Working from the top of the listing below, retype each line through the line containing "b &= -0.208936 - 0.974666", both included, with no pictures.

[MATERIAL SUPPLIED — start]

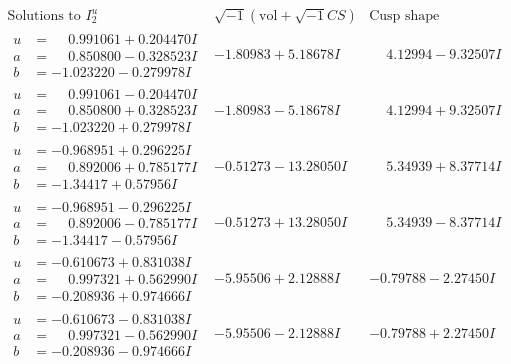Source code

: \documentclass[1p]{elsarticle_modified}
\theoremstyle{definition}
\newcommand{\I}{\sqrt{-1}}
\begin{document}
$$\begin{array}{c|c|c}  
\text{Solutions to }I^u_{2}& \I (\text{vol} + \sqrt{-1}CS) & \text{Cusp shape}\\
 \hline 
\begin{aligned}
u &= \phantom{-}0.991061 + 0.204470 I \\
a &= \phantom{-}0.850800 - 0.328523 I \\
b &= -1.023220 - 0.279978 I\end{aligned}
 & -1.80983 + 5.18678 I & \phantom{-}4.12994 - 9.32507 I \\ \hline\begin{aligned}
u &= \phantom{-}0.991061 - 0.204470 I \\
a &= \phantom{-}0.850800 + 0.328523 I \\
b &= -1.023220 + 0.279978 I\end{aligned}
 & -1.80983 - 5.18678 I & \phantom{-}4.12994 + 9.32507 I \\ \hline\begin{aligned}
u &= -0.968951 + 0.296225 I \\
a &= \phantom{-}0.892006 + 0.785177 I \\
b &= -1.34417 + 0.57956 I\end{aligned}
 & -0.51273 - 13.28050 I & \phantom{-}5.34939 + 8.37714 I \\ \hline\begin{aligned}
u &= -0.968951 - 0.296225 I \\
a &= \phantom{-}0.892006 - 0.785177 I \\
b &= -1.34417 - 0.57956 I\end{aligned}
 & -0.51273 + 13.28050 I & \phantom{-}5.34939 - 8.37714 I \\ \hline\begin{aligned}
u &= -0.610673 + 0.831038 I \\
a &= \phantom{-}0.997321 + 0.562990 I \\
b &= -0.208936 + 0.974666 I\end{aligned}
 & -5.95506 + 2.12888 I & -0.79788 - 2.27450 I \\ \hline\begin{aligned}
u &= -0.610673 - 0.831038 I \\
a &= \phantom{-}0.997321 - 0.562990 I \\
b &= -0.208936 - 0.974666 I\end{aligned}
 & -5.95506 - 2.12888 I & -0.79788 + 2.27450 I \\ \hline\begin{aligned}

\end{aligned}
\end{array}$$
\end{document}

[MATERIAL SUPPLIED — finish]

## OUTPUT BELOW
Source code

: \documentclass[1p]{elsarticle_modified}
\theoremstyle{definition}
\newcommand{\I}{\sqrt{-1}}
\begin{document}
$$\begin{array}{c|c|c}  
\text{Solutions to }I^u_{2}& \I (\text{vol} + \sqrt{-1}CS) & \text{Cusp shape}\\
 \hline 
\begin{aligned}
u &= \phantom{-}0.991061 + 0.204470 I \\
a &= \phantom{-}0.850800 - 0.328523 I \\
b &= -1.023220 - 0.279978 I\end{aligned}
 & -1.80983 + 5.18678 I & \phantom{-}4.12994 - 9.32507 I \\ \hline\begin{aligned}
u &= \phantom{-}0.991061 - 0.204470 I \\
a &= \phantom{-}0.850800 + 0.328523 I \\
b &= -1.023220 + 0.279978 I\end{aligned}
 & -1.80983 - 5.18678 I & \phantom{-}4.12994 + 9.32507 I \\ \hline\begin{aligned}
u &= -0.968951 + 0.296225 I \\
a &= \phantom{-}0.892006 + 0.785177 I \\
b &= -1.34417 + 0.57956 I\end{aligned}
 & -0.51273 - 13.28050 I & \phantom{-}5.34939 + 8.37714 I \\ \hline\begin{aligned}
u &= -0.968951 - 0.296225 I \\
a &= \phantom{-}0.892006 - 0.785177 I \\
b &= -1.34417 - 0.57956 I\end{aligned}
 & -0.51273 + 13.28050 I & \phantom{-}5.34939 - 8.37714 I \\ \hline\begin{aligned}
u &= -0.610673 + 0.831038 I \\
a &= \phantom{-}0.997321 + 0.562990 I \\
b &= -0.208936 + 0.974666 I\end{aligned}
 & -5.95506 + 2.12888 I & -0.79788 - 2.27450 I \\ \hline\begin{aligned}
u &= -0.610673 - 0.831038 I \\
a &= \phantom{-}0.997321 - 0.562990 I \\
b &= -0.208936 - 0.974666 I\end{aligned}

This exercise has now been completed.